- Try it
Go through the lines below and retype each one exactly.

- Provided information
━━━━━━━━━━━━━━━━

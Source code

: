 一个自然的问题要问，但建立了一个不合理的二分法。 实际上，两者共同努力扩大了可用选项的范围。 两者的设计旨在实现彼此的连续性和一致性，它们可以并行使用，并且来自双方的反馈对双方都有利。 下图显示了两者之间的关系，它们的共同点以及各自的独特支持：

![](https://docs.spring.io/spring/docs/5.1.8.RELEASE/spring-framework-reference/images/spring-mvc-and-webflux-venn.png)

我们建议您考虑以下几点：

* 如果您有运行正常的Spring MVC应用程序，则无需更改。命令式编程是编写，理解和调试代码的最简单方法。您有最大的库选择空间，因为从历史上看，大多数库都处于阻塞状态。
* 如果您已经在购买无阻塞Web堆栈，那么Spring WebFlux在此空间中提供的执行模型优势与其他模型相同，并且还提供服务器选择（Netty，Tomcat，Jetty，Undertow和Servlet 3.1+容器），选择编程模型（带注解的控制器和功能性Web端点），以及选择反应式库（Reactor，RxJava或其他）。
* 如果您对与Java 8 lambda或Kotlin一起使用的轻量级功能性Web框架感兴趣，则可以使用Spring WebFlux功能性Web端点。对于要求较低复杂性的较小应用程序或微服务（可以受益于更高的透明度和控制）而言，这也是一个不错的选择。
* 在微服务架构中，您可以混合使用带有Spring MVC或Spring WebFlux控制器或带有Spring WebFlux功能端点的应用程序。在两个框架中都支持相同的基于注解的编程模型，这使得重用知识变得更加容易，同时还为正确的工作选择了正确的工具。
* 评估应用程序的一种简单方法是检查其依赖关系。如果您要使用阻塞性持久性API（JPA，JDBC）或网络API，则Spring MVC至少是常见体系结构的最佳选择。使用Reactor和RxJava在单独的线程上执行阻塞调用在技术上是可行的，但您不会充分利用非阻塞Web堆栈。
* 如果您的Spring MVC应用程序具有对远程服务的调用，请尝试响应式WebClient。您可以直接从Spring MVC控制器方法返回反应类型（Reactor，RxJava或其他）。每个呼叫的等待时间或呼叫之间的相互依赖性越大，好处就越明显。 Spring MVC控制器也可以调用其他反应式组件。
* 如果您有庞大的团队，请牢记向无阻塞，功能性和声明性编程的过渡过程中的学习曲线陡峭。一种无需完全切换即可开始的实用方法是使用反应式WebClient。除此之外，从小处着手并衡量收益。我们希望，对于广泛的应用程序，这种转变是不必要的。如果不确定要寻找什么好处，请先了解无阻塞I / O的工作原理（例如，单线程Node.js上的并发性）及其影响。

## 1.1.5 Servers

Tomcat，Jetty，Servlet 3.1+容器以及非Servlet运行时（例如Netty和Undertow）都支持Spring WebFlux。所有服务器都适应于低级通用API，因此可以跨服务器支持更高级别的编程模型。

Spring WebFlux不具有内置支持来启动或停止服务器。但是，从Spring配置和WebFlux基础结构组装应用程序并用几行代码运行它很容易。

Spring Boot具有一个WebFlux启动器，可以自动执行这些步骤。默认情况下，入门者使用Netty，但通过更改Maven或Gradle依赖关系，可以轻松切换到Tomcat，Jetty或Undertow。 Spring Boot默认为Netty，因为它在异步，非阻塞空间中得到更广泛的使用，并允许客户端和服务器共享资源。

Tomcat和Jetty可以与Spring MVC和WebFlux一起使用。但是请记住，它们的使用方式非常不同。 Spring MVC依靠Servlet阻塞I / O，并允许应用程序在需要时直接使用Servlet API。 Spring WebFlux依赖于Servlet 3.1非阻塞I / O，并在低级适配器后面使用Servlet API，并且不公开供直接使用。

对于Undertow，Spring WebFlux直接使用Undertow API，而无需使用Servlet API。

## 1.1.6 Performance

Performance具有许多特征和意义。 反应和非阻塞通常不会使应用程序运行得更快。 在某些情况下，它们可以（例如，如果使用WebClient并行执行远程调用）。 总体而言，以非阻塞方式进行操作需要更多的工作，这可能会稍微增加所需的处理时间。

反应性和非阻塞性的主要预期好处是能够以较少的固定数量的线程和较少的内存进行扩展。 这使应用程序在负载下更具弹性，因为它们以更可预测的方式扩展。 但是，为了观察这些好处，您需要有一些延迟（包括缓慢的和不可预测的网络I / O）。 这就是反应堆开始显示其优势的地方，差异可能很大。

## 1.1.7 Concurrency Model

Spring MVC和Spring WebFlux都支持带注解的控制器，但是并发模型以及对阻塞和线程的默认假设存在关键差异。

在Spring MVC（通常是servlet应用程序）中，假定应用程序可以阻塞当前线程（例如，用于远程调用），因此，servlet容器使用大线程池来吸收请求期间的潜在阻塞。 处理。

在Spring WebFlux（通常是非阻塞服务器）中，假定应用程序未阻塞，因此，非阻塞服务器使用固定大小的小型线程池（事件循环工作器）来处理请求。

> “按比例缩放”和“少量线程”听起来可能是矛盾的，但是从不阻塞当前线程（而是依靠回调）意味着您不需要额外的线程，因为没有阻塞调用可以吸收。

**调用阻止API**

━━━━━━━━━━━━━━━━

- Response below
Source code

: 一个自然的问题要问，但建立了一个不合理的二分法。 实际上，两者共同努力扩大了可用选项的范围。 两者的设计旨在实现彼此的连续性和一致性，它们可以并行使用，并且来自双方的反馈对双方都有利。 下图显示了两者之间的关系，它们的共同点以及各自的独特支持：

![](https://docs.spring.io/spring/docs/5.1.8.RELEASE/spring-framework-reference/images/spring-mvc-and-webflux-venn.png)

我们建议您考虑以下几点：

* 如果您有运行正常的Spring MVC应用程序，则无需更改。命令式编程是编写，理解和调试代码的最简单方法。您有最大的库选择空间，因为从历史上看，大多数库都处于阻塞状态。
* 如果您已经在购买无阻塞Web堆栈，那么Spring WebFlux在此空间中提供的执行模型优势与其他模型相同，并且还提供服务器选择（Netty，Tomcat，Jetty，Undertow和Servlet 3.1+容器），选择编程模型（带注解的控制器和功能性Web端点），以及选择反应式库（Reactor，RxJava或其他）。
* 如果您对与Java 8 lambda或Kotlin一起使用的轻量级功能性Web框架感兴趣，则可以使用Spring WebFlux功能性Web端点。对于要求较低复杂性的较小应用程序或微服务（可以受益于更高的透明度和控制）而言，这也是一个不错的选择。
* 在微服务架构中，您可以混合使用带有Spring MVC或Spring WebFlux控制器或带有Spring WebFlux功能端点的应用程序。在两个框架中都支持相同的基于注解的编程模型，这使得重用知识变得更加容易，同时还为正确的工作选择了正确的工具。
* 评估应用程序的一种简单方法是检查其依赖关系。如果您要使用阻塞性持久性API（JPA，JDBC）或网络API，则Spring MVC至少是常见体系结构的最佳选择。使用Reactor和RxJava在单独的线程上执行阻塞调用在技术上是可行的，但您不会充分利用非阻塞Web堆栈。
* 如果您的Spring MVC应用程序具有对远程服务的调用，请尝试响应式WebClient。您可以直接从Spring MVC控制器方法返回反应类型（Reactor，RxJava或其他）。每个呼叫的等待时间或呼叫之间的相互依赖性越大，好处就越明显。 Spring MVC控制器也可以调用其他反应式组件。
* 如果您有庞大的团队，请牢记向无阻塞，功能性和声明性编程的过渡过程中的学习曲线陡峭。一种无需完全切换即可开始的实用方法是使用反应式WebClient。除此之外，从小处着手并衡量收益。我们希望，对于广泛的应用程序，这种转变是不必要的。如果不确定要寻找什么好处，请先了解无阻塞I / O的工作原理（例如，单线程Node.js上的并发性）及其影响。

## 1.1.5 Servers

Tomcat，Jetty，Servlet 3.1+容器以及非Servlet运行时（例如Netty和Undertow）都支持Spring WebFlux。所有服务器都适应于低级通用API，因此可以跨服务器支持更高级别的编程模型。

Spring WebFlux不具有内置支持来启动或停止服务器。但是，从Spring配置和WebFlux基础结构组装应用程序并用几行代码运行它很容易。

Spring Boot具有一个WebFlux启动器，可以自动执行这些步骤。默认情况下，入门者使用Netty，但通过更改Maven或Gradle依赖关系，可以轻松切换到Tomcat，Jetty或Undertow。 Spring Boot默认为Netty，因为它在异步，非阻塞空间中得到更广泛的使用，并允许客户端和服务器共享资源。

Tomcat和Jetty可以与Spring MVC和WebFlux一起使用。但是请记住，它们的使用方式非常不同。 Spring MVC依靠Servlet阻塞I / O，并允许应用程序在需要时直接使用Servlet API。 Spring WebFlux依赖于Servlet 3.1非阻塞I / O，并在低级适配器后面使用Servlet API，并且不公开供直接使用。

对于Undertow，Spring WebFlux直接使用Undertow API，而无需使用Servlet API。

## 1.1.6 Performance

Performance具有许多特征和意义。 反应和非阻塞通常不会使应用程序运行得更快。 在某些情况下，它们可以（例如，如果使用WebClient并行执行远程调用）。 总体而言，以非阻塞方式进行操作需要更多的工作，这可能会稍微增加所需的处理时间。

反应性和非阻塞性的主要预期好处是能够以较少的固定数量的线程和较少的内存进行扩展。 这使应用程序在负载下更具弹性，因为它们以更可预测的方式扩展。 但是，为了观察这些好处，您需要有一些延迟（包括缓慢的和不可预测的网络I / O）。 这就是反应堆开始显示其优势的地方，差异可能很大。

## 1.1.7 Concurrency Model

Spring MVC和Spring WebFlux都支持带注解的控制器，但是并发模型以及对阻塞和线程的默认假设存在关键差异。

在Spring MVC（通常是servlet应用程序）中，假定应用程序可以阻塞当前线程（例如，用于远程调用），因此，servlet容器使用大线程池来吸收请求期间的潜在阻塞。 处理。

在Spring WebFlux（通常是非阻塞服务器）中，假定应用程序未阻塞，因此，非阻塞服务器使用固定大小的小型线程池（事件循环工作器）来处理请求。

> “按比例缩放”和“少量线程”听起来可能是矛盾的，但是从不阻塞当前线程（而是依靠回调）意味着您不需要额外的线程，因为没有阻塞调用可以吸收。

**调用阻止API**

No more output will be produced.